For some reason eating honey can improve allergy responses.

 

See the article "Correlation of IgG and IgE antibody levels to honey bee venom allergens with protection to sting challenge."

http://www.ncbi.nlm.nih.gov/pubmed/6257151

Actually, eating honey does NOT improve allergy responses. That's a myth.

 

The study you just cited has nothing to do with honey, and referred specifically to an allergic response to a bee sting, or bee venom from a honeybee, and how treating people at regular intervals with small doses of that venom helped them cope better with future stings do to the exposure their immune system had to the venom itself.

 

 

http://www.webmd.com/allergies/features/does-honey-help-prevent-allergies

 

Q: Can local honey help my allergies?

 

A: No. The theory that taking in small amounts of pollen by eating local honey to build up immunity is FALSE.

 

Here's why: It's generally the pollen blowing in the wind (released by non-flowering trees, weeds, and grasses) that triggers springtime allergies, not the pollen in flowers carried by bees. So even local honey won’t have much, if any, of the type of pollen setting off your allergies.

 

Studies show bees don’t just bring flower pollen back to their honeycomb. They bring "tree and grass pollen, in addition to mold spores, diesel particles, and other contaminants," says Palumbo. The problem is that it’s difficult to make a honey from just one kind of pollen (say, weeds and not grass). So, save your local honey for your tea and toast, not for your allergy medicine cabinet.

 

 

http://abcnews.go.com/Health/Allergies/alternative-allergy-remedies-fact-fiction/story?id=18792233#1

 

One of the most common allergy remedy myths is that eating locally grown honey will desensitize allergy sufferers to the pollen in the air, meaning less sneezing.
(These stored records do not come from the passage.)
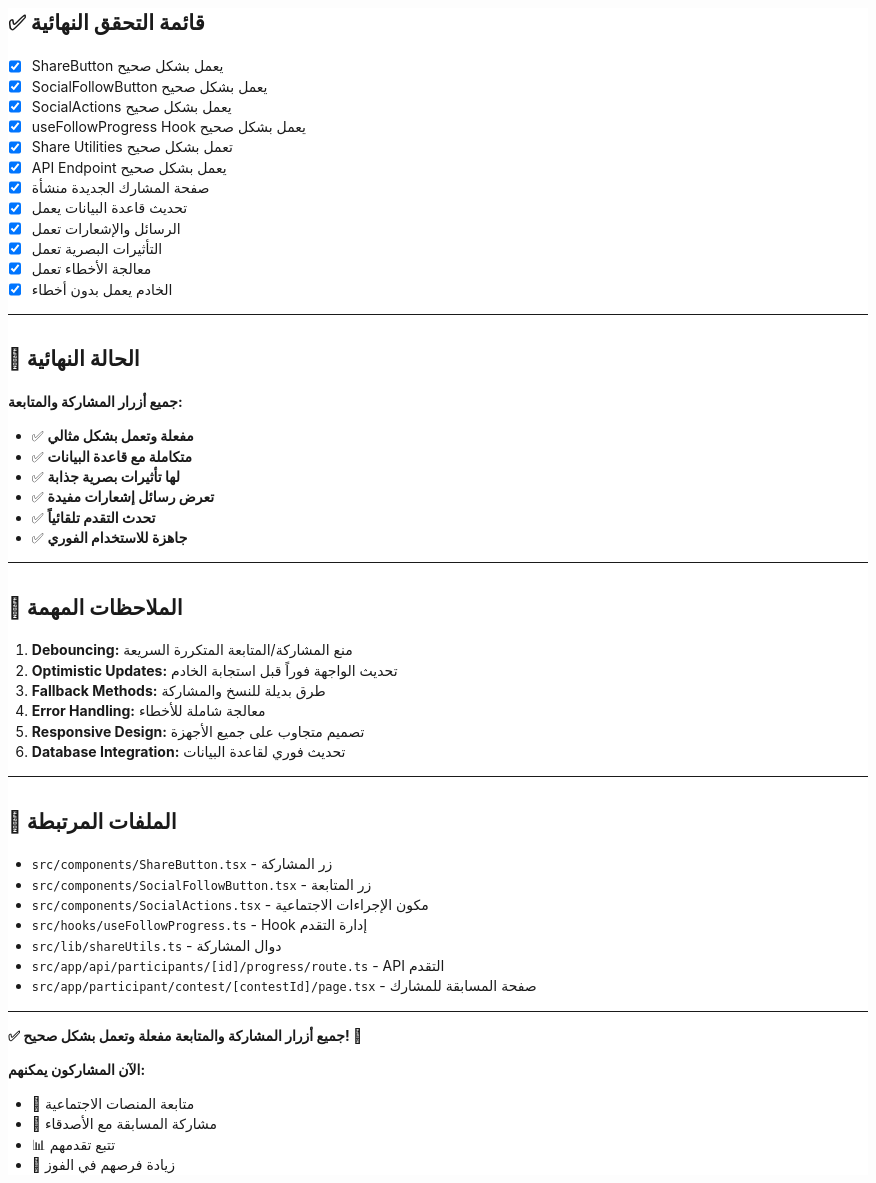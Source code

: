 ## ✅ قائمة التحقق النهائية

- [x] ShareButton يعمل بشكل صحيح
- [x] SocialFollowButton يعمل بشكل صحيح
- [x] SocialActions يعمل بشكل صحيح
- [x] useFollowProgress Hook يعمل بشكل صحيح
- [x] Share Utilities تعمل بشكل صحيح
- [x] API Endpoint يعمل بشكل صحيح
- [x] صفحة المشارك الجديدة منشأة
- [x] تحديث قاعدة البيانات يعمل
- [x] الرسائل والإشعارات تعمل
- [x] التأثيرات البصرية تعمل
- [x] معالجة الأخطاء تعمل
- [x] الخادم يعمل بدون أخطاء

---

## 🚀 الحالة النهائية

**جميع أزرار المشاركة والمتابعة:**
- ✅ **مفعلة وتعمل بشكل مثالي**
- ✅ **متكاملة مع قاعدة البيانات**
- ✅ **لها تأثيرات بصرية جذابة**
- ✅ **تعرض رسائل إشعارات مفيدة**
- ✅ **تحدث التقدم تلقائياً**
- ✅ **جاهزة للاستخدام الفوري**

---

## 📝 الملاحظات المهمة

1. **Debouncing:** منع المشاركة/المتابعة المتكررة السريعة
2. **Optimistic Updates:** تحديث الواجهة فوراً قبل استجابة الخادم
3. **Fallback Methods:** طرق بديلة للنسخ والمشاركة
4. **Error Handling:** معالجة شاملة للأخطاء
5. **Responsive Design:** تصميم متجاوب على جميع الأجهزة
6. **Database Integration:** تحديث فوري لقاعدة البيانات

---

## 🔗 الملفات المرتبطة

- `src/components/ShareButton.tsx` - زر المشاركة
- `src/components/SocialFollowButton.tsx` - زر المتابعة
- `src/components/SocialActions.tsx` - مكون الإجراءات الاجتماعية
- `src/hooks/useFollowProgress.ts` - Hook إدارة التقدم
- `src/lib/shareUtils.ts` - دوال المشاركة
- `src/app/api/participants/[id]/progress/route.ts` - API التقدم
- `src/app/participant/contest/[contestId]/page.tsx` - صفحة المسابقة للمشارك

---

**✅ جميع أزرار المشاركة والمتابعة مفعلة وتعمل بشكل صحيح! 🎉**

**الآن المشاركون يمكنهم:**
- 📱 متابعة المنصات الاجتماعية
- 📢 مشاركة المسابقة مع الأصدقاء
- 📊 تتبع تقدمهم
- 🎁 زيادة فرصهم في الفوز

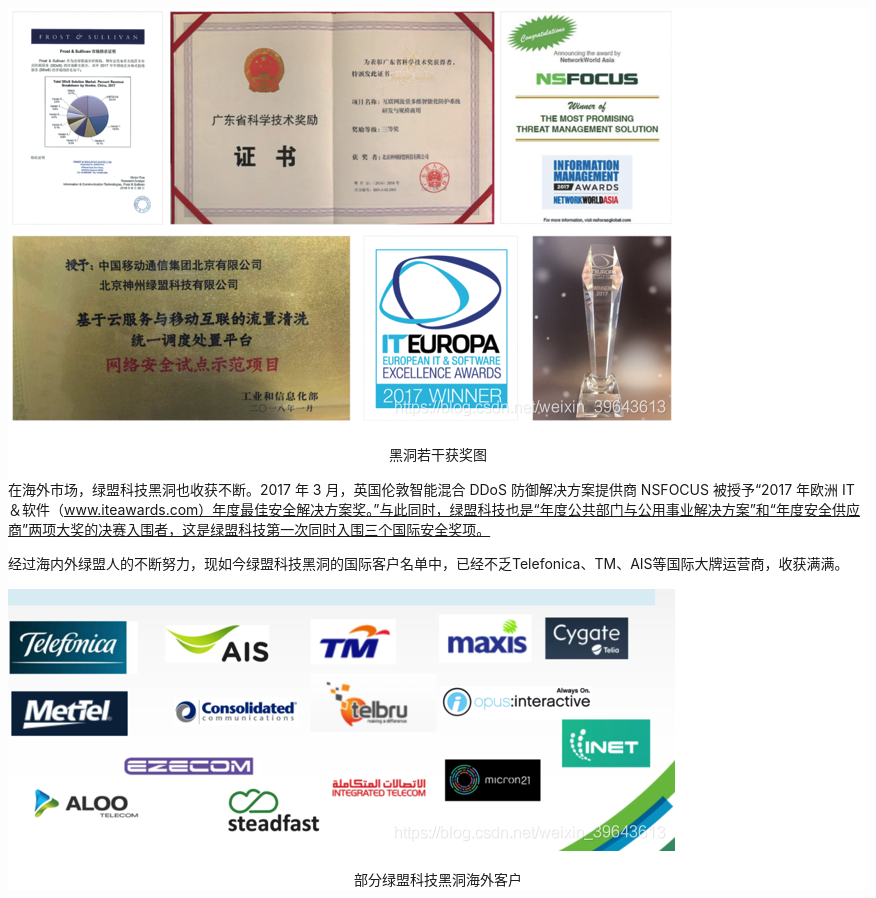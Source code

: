 ![在这里插入图片描述](images/20201115163649725.png)
<center>黑洞若干获奖图</center>

在海外市场，绿盟科技黑洞也收获不断。2017 年 3 月，英国伦敦智能混合 DDoS 防御解决方案提供商 NSFOCUS 被授予“2017 年欧洲 IT ＆软件（www.iteawards.com）年度最佳安全解决方案奖。”与此同时，绿盟科技也是“年度公共部门与公用事业解决方案”和“年度安全供应商”两项大奖的决赛入围者，这是绿盟科技第一次同时入围三个国际安全奖项。

经过海内外绿盟人的不断努力，现如今绿盟科技黑洞的国际客户名单中，已经不乏Telefonica、TM、AIS等国际大牌运营商，收获满满。

![在这里插入图片描述](images/20201115163721189.png)
<center>部分绿盟科技黑洞海外客户</center>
According to Neil Kao, an allergist and station head for the Allergic Disease and Asthma Center, simply eating local honey picked up at a farmer's market is not going to help with your oak, ragweed or juniper tree allergy. Kao said the pollen that bees pick-up from flowers is heavier than the tree and grass pollen that are the main causes of springtime allergy misery.

 

 

 

 

 

I think it understates the issues.

 

I agree. I was trying to be nice(ish).

Edited by iNow
Posted

One of the most common allergy remedy myths is that eating locally grown honey will desensitize allergy sufferers to the pollen in the air, meaning less sneezing. According to Neil Kao, an allergist and station head for the Allergic Disease and Asthma Center, simply eating local honey picked up at a farmer's market is not going to help with your oak, ragweed or juniper tree allergy. Kao said the pollen that bees pick-up from flowers is heavier than the tree and grass pollen that are the main causes of springtime allergy misery.

Good to know. ty

  • 11 months later...
Posted

Is it not true that if you take all the things that make insulin, and 'roll' them together, you will have it? All things are natural, and all things come from nature, so, if you ingest all the ingredients listed on your box of pills, you will get the required effect. you are still eating them.

 

Insulin is a protein made my beta cells within the pancreas. You cannot just eat all the components of insulin to get insulin. Those components (amino acids) need to be linked together in a certain sequence and then folded in a specific manner (often times with the help of other proteins) in order to function. In essence this is what your body does when you eat protein. It breaks down the protein into amino acids and then uses those to build every protein in your body, however this is different then what you are trying to describe.

 

If the point you are trying to make is that you can get the beneficial effects of aspirin by eating willow bark for example (salicylic acid) you might be able to however you would need to consume an excessive quantity and would probably have adverse reactions to the other compounds within the leaf. Part of the reason medicine began distilling these ingredients and selling them in pill form is so we could get an effective dose that would not be attainable if we were trying to get it from the plant/leafs.